When mainlanders think of the islands of Hawai’i, the dream tends to be of palm trees, white sandy beaches, and a culture of fun and sun.  For many, it’s a vacation of a lifetime, enjoyed at grand hotels with golf courses stretching to the ocean.

For many native Hawai’ians, however, the islands represent something much different – a land that was stolen from them which has now been turned into a tourist and agribusiness resource colony.  Wholly self-sufficient as recently as fifty years ago, the islands are now almost completely dependent on food imports – shipments that must travel over 2,500 miles to reach the islands.

www.hawaii.com

www.hawaii.com

Hawai’i’s transformation, unfortunately, is not unique.  As with the Caribbean islands in the 17th and 18th centuries, colonization of the Hawai’ian islands took place in stages.
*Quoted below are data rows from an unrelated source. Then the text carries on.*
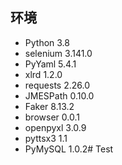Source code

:## 环境

- Python 3.8
- selenium 3.141.0
- PyYaml 5.4.1
- xlrd 1.2.0
- requests 2.26.0
- JMESPath 0.10.0
- Faker 8.13.2
- browser 0.0.1
- openpyxl 3.0.9
- pyttsx3 1.1
- PyMySQL 1.0.2# Test
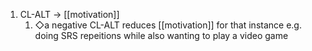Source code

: 1. CL-ALT → [[motivation]]
	1. ◇a negative CL-ALT reduces [[motivation]] for that instance e.g. doing SRS repeitions while also wanting to play a video game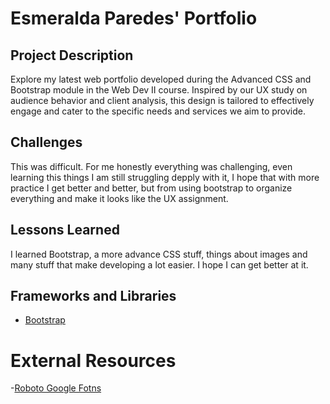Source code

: # Esmeralda Paredes' Portfolio

## Project Description
Explore my latest web portfolio developed during the Advanced CSS and Bootstrap module in the Web Dev II course. Inspired by our UX study on audience behavior and client analysis, this design is tailored to effectively engage and cater to the specific needs and services we aim to provide.

## Challenges
This was difficult. For me honestly everything was challenging, even learning this things I am still struggling depply with it, I hope that with more practice I get better and better, but from using bootstrap to organize everything and make it looks like the UX assignment.

## Lessons Learned
I learned Bootstrap, a more advance CSS stuff, things about images and many stuff that make developing a lot easier. I hope I can get better at it.

## Frameworks and Libraries
- [Bootstrap](https://getbootstrap.com/)

# External Resources
-[Roboto Google Fotns]()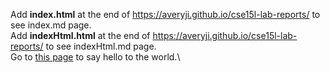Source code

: Add **index.html** at the end of https://averyji.github.io/cse15l-lab-reports/ to see index.md page.\
Add **indexHtml.html** at the end of https://averyji.github.io/cse15l-lab-reports/ to see indexHtml.md page.\
Go to [this page](https://averyji.github.io/cse15l-lab-reports/) to say hello to the world.\


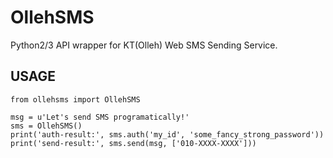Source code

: # OllehSMS

Python2/3 API wrapper for KT(Olleh) Web SMS Sending Service.

## USAGE
    from ollehsms import OllehSMS
    
    msg = u'Let's send SMS programatically!'
    sms = OllehSMS()
    print('auth-result:', sms.auth('my_id', 'some_fancy_strong_password'))
    print('send-result:', sms.send(msg, ['010-XXXX-XXXX']))
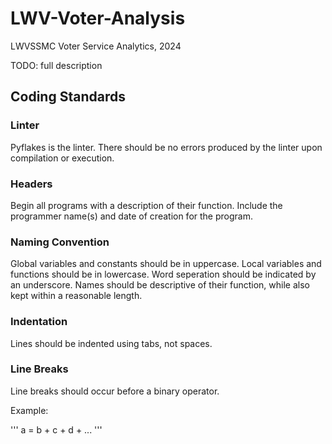 # LWV-Voter-Analysis
LWVSSMC Voter Service Analytics, 2024

TODO: full description


## Coding Standards

### Linter

Pyflakes is the linter. There should be no errors produced by the linter upon compilation or execution.

### Headers

Begin all programs with a description of their function. Include the programmer name(s) and date of creation for the program.

### Naming Convention

Global variables and constants should be in uppercase. Local variables and functions should be in lowercase. Word seperation should be indicated by an underscore. Names should be descriptive of their function, while also kept within a reasonable length.

### Indentation

Lines should be indented using tabs, not spaces.

### Line Breaks

Line breaks should occur before a binary operator.

Example:

'''
a = b
    + c
    + d
    + ...
'''


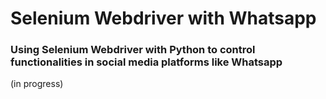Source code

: # Selenium Webdriver with Whatsapp
### Using Selenium Webdriver with Python to control functionalities in social media platforms like Whatsapp

(in progress)
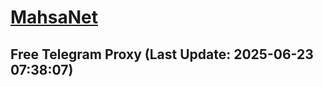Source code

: 
# [MahsaNet](https://t.me/mahsa_net)
## Free Telegram Proxy (Last Update: 2025-06-23 07:38:07)

    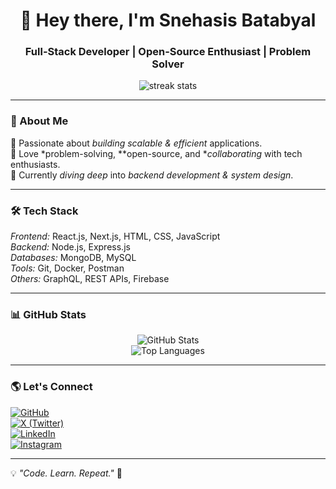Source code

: <h1 align="center">👋 Hey there, I'm Snehasis Batabyal</h1>
<h3 align="center">Full-Stack Developer | Open-Source Enthusiast | Problem Solver</h3>

<p align="center">
  <img src="https://github-readme-streak-stats.herokuapp.com?user=Snehasis-007&theme=radical&hide_border=true&date_format=M%20j%5B%2C%20Y%5D" alt="streak stats"/>
</p>

---

### 🚀 About Me  
🔹 Passionate about *building scalable & efficient* applications.  
🔹 Love *problem-solving, **open-source, and **collaborating* with tech enthusiasts.  
🔹 Currently *diving deep* into *backend development & system design*.  

---

### 🛠 Tech Stack
*Frontend:* React.js, Next.js, HTML, CSS, JavaScript  
*Backend:* Node.js, Express.js  
*Databases:* MongoDB, MySQL  
*Tools:* Git, Docker, Postman  
*Others:* GraphQL, REST APIs, Firebase  

---

### 📊 GitHub Stats  
<p align="center">
  <img src="https://github-readme-stats.vercel.app/api?username=Snehasis-007&show_icons=true&theme=tokyonight&hide_border=true" alt="GitHub Stats"/>
  <br>
  <img src="https://github-readme-stats.vercel.app/api/top-langs/?username=Snehasis-007&layout=compact&theme=tokyonight&hide_border=true" alt="Top Languages"/>
</p>

---

### 🌎 Let's Connect  
[![GitHub](https://img.shields.io/badge/GitHub-%23181717.svg?style=for-the-badge&logo=github&logoColor=white)](https://github.com/Snehasis-007)  
[![X (Twitter)](https://img.shields.io/badge/Twitter-%231DA1F2.svg?style=for-the-badge&logo=twitter&logoColor=white)](https://x.com/rahul2batabyal?s=21)  
[![LinkedIn](https://img.shields.io/badge/LinkedIn-%230A66C2.svg?style=for-the-badge&logo=linkedin&logoColor=white)](https://www.linkedin.com/in/snehasis-batabyal-032ab5223/)  
[![Instagram](https://img.shields.io/badge/Instagram-%23E4405F.svg?style=for-the-badge&logo=instagram&logoColor=white)](https://www.instagram.com/snehasis.batabyal.16/)  

---

💡 *"Code. Learn. Repeat."* 🚀
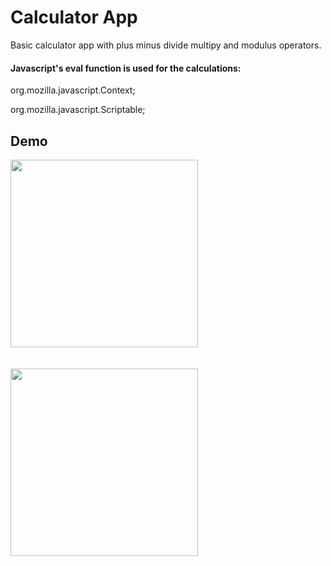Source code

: 
# Calculator App

Basic calculator app with plus minus divide multipy and modulus operators.



#### Javascript's eval function is used for the calculations: 
org.mozilla.javascript.Context;


org.mozilla.javascript.Scriptable;




## Demo



 <img src="https://github.com/namansethi13/androidcalculator/assets/93597591/b775ea22-c8ab-4cf4-a191-a3a28887b134" width="300"> <br><br><br>
 <img src="https://github.com/namansethi13/androidcalculator/assets/93597591/523af436-e918-4059-b88e-ed74a42ec034" width="300">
First, the islands were forcibly taken by the United States in the country’s ever-expanding westward march across the Pacific Ocean.  Then, ownership of land on the islands was parceled out to the largest and most influential corporations.  Finally, the islands were harnessed into the highest and best use for the U.S. government – for tourist dollars flowing to those large economic actors, and for sugar and other commodities to flow into corporate coffers.

 

Colonizing the Law

Colonization, of course, takes many forms.  Economic colonization is eased by paying lip service to native Hawai’ian customs, and by assuring Hawai’ians of the importance of the islands to the mainland.  Direct U.S. military spending also does a neat trick – investing billions of dollars into the already-rigged economy while using them as a pivotal early-warning outpost in the Pacific.

A big part of colonization is about colonizing the law – taking native traditions and rules and replacing them with a U.S. system of law.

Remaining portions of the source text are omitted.